After last month̵[ads1]7;s banking crisis, investors have become more convinced that the Federal Reserve will cut interest rates in the second half of the year to stave off an economic downturn. Such bets have pushed bond yields lower, supporting the giant technology and growth stocks that have sway over broad stock indexes. The S&P 500 (.SPX) is up 6.9% so far in 2023.
But the central bank’s more restrictive interest rate outlook sees borrowing costs remaining around current levels through 2023. That view could gain support if next week’s inflation reading shows a strong rise in consumer prices even after aggressive Fed rate hikes over the past year.
“If (the CPI) comes in, investors will start pricing interest rates closer to where the Fed is and likely push asset prices,” said Tom Hainlin, national investment strategist at US Bank Wealth Management. The firm recommends that clients be somewhat underweight in shares, and expects that interest rate increases will affect consumer spending and corporate profits.
US employment data for March, released on Friday, showed signs of continued tightness in the labor market that could prompt the Fed to raise interest rates again next month.
Recession worries are mounting, and investors are betting that the turmoil in the banking system triggered by the collapse of Silicon Valley Bank in March will tighten credit conditions and hurt growth.
In the bond market, the Fed’s preferred recession indicator has plunged to new lows in the past week, which strengthens the case for those who believe the central bank will soon have to cut interest rates. The measure compares today’s implicit forward rate on treasury bills 18 months from now with the current yield on a three-month treasury bill.
Pricing in futures markets shows that investors are betting that central bank easing later this year will lower the Fed Funds rate from 4.75% to 5% currently to around 4.3% by the end of the year. Nevertheless, estimates from Fed politicians show that most expect no interest rate cut before 2024.
“Financial markets and the Federal Reserve are reading from two different playbooks,” strategists at LPL Research said in a note earlier this week.
Bets on a more dovish Fed have boosted technology and growth stocks, whose future earnings are discounted less when interest rates fall. The S&P 500 technology sector (.SPLRCT) is up 6.7% since March 8, more than double the overall index over that time.

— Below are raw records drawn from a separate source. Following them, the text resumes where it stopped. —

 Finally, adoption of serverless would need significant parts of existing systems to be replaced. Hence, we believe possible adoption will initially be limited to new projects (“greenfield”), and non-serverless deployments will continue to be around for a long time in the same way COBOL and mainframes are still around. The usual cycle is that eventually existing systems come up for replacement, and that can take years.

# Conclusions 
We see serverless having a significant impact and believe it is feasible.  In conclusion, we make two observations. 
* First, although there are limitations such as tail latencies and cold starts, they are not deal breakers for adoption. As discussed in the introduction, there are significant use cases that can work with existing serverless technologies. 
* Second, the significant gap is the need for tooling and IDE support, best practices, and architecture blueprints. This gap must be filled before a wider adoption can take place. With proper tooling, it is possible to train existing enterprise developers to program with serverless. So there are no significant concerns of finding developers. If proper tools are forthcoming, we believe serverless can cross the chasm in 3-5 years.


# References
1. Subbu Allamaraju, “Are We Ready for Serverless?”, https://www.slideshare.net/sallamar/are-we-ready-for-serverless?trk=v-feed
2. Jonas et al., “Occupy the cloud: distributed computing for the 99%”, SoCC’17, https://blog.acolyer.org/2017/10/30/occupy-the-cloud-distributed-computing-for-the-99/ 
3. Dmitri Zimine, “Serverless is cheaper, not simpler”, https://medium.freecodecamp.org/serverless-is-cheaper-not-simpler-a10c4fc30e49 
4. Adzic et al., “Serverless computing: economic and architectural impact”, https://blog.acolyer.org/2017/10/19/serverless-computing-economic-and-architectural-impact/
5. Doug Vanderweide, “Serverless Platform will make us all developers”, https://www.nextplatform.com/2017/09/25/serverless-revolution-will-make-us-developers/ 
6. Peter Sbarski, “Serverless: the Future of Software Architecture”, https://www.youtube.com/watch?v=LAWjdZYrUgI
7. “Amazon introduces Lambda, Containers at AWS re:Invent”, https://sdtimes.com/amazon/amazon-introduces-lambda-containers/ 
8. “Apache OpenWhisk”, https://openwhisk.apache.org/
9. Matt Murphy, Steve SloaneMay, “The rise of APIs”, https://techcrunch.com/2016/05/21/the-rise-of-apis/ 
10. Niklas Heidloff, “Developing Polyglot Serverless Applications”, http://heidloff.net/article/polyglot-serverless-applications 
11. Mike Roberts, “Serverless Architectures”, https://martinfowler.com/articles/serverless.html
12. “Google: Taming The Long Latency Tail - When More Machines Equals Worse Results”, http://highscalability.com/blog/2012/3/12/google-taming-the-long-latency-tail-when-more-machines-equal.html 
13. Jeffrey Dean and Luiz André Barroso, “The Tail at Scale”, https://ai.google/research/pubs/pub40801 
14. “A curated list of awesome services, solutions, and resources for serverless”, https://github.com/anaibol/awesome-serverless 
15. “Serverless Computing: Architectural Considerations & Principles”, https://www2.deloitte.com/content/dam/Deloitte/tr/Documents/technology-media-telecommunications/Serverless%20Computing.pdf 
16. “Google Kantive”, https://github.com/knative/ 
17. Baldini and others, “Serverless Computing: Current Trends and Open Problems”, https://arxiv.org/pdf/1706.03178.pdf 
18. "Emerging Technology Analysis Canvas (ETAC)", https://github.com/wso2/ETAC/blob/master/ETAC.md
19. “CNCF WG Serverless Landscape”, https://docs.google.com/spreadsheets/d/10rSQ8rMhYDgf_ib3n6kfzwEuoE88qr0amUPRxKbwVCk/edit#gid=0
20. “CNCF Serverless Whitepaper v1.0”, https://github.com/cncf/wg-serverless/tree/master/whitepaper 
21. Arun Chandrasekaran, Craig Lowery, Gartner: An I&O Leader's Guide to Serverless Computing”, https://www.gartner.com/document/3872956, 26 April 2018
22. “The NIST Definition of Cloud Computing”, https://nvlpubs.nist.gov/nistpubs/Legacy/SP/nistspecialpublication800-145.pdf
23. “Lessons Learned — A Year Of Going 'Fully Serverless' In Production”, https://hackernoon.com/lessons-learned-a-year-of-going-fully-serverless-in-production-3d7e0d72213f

Economists polled by Reuters expect March data, due on April 12, to show the consumer price index rose 5.2% year-on-year, down from 6% the previous month.
Markets will also watch first-quarter earnings, which start in the coming week with major banks including JPMorgan and Citigroup due on Friday. Analysts expect S&P 500 earnings to fall 5.2% in the first quarter from the same period last year, I/B/E/S data from Refinitiv showed.
For some investors, the Fed’s recent interventions to stabilize the banking system may have revived hopes of a so-called Fed put, said Mark Hackett, head of investment research at Nationwide, referring to expectations that the central bank will take action if stocks fall. too deep, even though it is not mandated to maintain asset prices.
“If the Fed was trying to protect investors, one way would be to cut interest rates,” Hackett said. “They haven’t yet, but the market is betting they will, rightly or wrongly.”
Still, a recession can depress stock prices, even if it forces the Fed to cut interest rates earlier. Some investors worry that stock prices have not accounted for a drop in valuations and corporate earnings that would occur during a sharp downturn.
“One need only look back to 2001 or 2008 to see that a shift in Fed policy alone is not always enough to stop an economy on a downward trajectory or start another bull market,” wrote Keith Lerner, chief investment officer at Truist Advisory Services, in a note earlier this week.
“Our view is that the market is now baking in a lot of good news and leaving little margin for error,” he said.